LAWS(PVC)-1912-5-24

ALI AHMAD KHAN Vs. HFBROWN

Decided On May 14, 1912
ALI AHMAD KHAN Appellant
V/S
HFBROWN Respondents

JUDGEMENT

(1.) The petitioners as plain-tiffs sued four defendants for redemption and the recovery of Its. 4,000 odd, being the arrears of rents and profits due to them under a zur-i-peshgi lease. The second and third defendants did not contest the suit. The first and fourth defendants were alleged to be assignees from the second and third defendants, or rather the first defendant was said to be an assignee from the second and third defendants and to have transferred his interest to the fourth defendant. The first and fourth defendants pleaded that they had nothing to do with the mortgage, but admitted that they had, by a subsequent private arrangement, been put in possession of two of the mortgaged villages.

(2.) After a keen contest, the Court below found that the statement of the first and fourth defendants was true; and in decreeing the suit against the 2nd and 3rd defendants ex parte, it directed that the rents and profits should be recovered from them alone, and that the 1st and 4th defendants should merely be required to yield up possession of the two villages occupied by them. This decree the petitioners did not appeal against. On the contrary, they accepted it and actually executed it by obtaining possession of the two villages from the 1st and 4th defendants.

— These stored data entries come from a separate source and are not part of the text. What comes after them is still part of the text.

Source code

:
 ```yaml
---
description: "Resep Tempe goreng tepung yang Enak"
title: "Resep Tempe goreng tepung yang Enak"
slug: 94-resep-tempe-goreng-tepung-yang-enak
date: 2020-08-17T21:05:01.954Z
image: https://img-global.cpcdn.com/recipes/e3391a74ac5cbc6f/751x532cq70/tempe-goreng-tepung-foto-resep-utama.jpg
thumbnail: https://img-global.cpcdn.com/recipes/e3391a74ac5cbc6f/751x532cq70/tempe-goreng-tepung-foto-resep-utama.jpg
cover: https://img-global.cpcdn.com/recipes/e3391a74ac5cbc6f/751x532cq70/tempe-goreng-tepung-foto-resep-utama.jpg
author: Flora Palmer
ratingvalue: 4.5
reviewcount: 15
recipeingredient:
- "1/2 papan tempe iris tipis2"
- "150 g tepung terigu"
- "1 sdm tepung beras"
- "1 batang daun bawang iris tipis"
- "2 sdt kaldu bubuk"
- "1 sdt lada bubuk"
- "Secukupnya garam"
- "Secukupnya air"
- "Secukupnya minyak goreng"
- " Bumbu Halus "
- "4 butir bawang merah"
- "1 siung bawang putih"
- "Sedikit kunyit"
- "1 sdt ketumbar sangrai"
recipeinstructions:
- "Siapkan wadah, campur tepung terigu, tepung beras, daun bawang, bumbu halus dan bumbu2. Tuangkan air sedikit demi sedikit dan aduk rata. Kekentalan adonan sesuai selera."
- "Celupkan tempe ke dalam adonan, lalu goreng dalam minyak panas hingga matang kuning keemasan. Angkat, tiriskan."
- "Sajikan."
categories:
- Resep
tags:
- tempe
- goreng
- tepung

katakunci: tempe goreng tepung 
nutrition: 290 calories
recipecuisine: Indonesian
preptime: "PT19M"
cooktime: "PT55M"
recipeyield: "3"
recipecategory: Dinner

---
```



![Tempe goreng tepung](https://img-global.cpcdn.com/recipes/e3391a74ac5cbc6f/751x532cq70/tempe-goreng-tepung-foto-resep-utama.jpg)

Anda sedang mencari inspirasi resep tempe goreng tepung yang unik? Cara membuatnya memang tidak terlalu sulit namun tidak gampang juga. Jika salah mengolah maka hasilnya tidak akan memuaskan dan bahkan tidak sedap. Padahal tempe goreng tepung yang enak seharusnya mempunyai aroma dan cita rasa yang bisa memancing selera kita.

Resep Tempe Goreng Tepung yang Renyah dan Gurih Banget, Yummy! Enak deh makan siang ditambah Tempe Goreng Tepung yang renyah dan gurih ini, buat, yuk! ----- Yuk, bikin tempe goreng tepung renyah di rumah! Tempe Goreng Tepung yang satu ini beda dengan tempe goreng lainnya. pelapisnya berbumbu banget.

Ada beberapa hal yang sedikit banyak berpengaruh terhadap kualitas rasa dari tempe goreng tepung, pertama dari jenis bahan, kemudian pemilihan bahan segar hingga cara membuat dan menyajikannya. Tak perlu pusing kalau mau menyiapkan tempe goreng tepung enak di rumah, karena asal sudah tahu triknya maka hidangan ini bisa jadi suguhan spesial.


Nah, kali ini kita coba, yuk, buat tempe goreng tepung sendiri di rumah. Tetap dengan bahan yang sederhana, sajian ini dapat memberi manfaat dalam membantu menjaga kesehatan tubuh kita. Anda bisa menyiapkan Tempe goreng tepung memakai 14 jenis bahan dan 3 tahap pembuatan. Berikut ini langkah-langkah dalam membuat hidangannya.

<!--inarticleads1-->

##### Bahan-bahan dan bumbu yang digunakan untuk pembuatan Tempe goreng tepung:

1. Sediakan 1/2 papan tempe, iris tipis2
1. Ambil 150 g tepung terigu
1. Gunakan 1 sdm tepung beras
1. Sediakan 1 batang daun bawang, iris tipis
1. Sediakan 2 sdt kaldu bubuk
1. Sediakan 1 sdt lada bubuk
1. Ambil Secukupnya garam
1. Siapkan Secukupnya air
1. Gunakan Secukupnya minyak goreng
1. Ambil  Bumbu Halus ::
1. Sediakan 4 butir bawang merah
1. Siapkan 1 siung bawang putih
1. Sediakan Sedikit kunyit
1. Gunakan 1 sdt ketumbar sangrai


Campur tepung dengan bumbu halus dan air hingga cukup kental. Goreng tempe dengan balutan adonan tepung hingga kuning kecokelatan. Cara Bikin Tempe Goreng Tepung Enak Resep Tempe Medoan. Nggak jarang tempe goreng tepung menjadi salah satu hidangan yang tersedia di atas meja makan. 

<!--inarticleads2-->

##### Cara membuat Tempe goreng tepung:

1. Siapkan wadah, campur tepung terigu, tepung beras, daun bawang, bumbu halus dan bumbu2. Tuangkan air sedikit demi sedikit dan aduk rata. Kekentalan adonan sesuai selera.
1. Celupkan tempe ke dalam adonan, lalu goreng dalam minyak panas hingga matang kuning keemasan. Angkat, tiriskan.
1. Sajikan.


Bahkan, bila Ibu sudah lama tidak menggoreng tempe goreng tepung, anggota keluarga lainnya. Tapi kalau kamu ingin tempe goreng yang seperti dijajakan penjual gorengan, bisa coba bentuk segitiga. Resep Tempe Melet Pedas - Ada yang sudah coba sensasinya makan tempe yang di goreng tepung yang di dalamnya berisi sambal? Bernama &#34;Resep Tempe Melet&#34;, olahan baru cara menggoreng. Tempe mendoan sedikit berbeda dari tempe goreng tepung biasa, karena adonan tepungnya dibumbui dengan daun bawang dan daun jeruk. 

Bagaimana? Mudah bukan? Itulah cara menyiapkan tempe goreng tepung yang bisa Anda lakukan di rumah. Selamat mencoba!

(3.) The 2nd and 3rd defendants, however, moved to have the ex parte decree against them set aside, and the lower Court set it aside accordingly. The question whether it ought also to be set aside in so far as the 1st and 4th defendants were concerned, was very carefully considered by it, and it was deliberately held that it would be most inequitable, as the lower Court put it, to require those defendants "to fight the battle over again after their victory".